[Data items]

-----

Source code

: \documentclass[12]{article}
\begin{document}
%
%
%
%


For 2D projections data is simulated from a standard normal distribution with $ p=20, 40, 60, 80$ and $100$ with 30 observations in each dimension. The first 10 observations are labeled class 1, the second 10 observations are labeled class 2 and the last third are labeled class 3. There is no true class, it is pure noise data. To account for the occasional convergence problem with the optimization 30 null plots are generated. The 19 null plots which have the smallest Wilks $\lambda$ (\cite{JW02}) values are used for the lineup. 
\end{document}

-----

* [Exercise goal]
Write the entries out again, exactly and completely.

* [Your response]
Source code

: \documentclass[12]{article}
\begin{document}
%
%
%
%


For 2D projections data is simulated from a standard normal distribution with $ p=20, 40, 60, 80$ and $100$ with 30 observations in each dimension. The first 10 observations are labeled class 1, the second 10 observations are labeled class 2 and the last third are labeled class 3. There is no true class, it is pure noise data. To account for the occasional convergence problem with the optimization 30 null plots are generated. The 19 null plots which have the smallest Wilks $\lambda$ (\cite{JW02}) values are used for the lineup. 
\end{document}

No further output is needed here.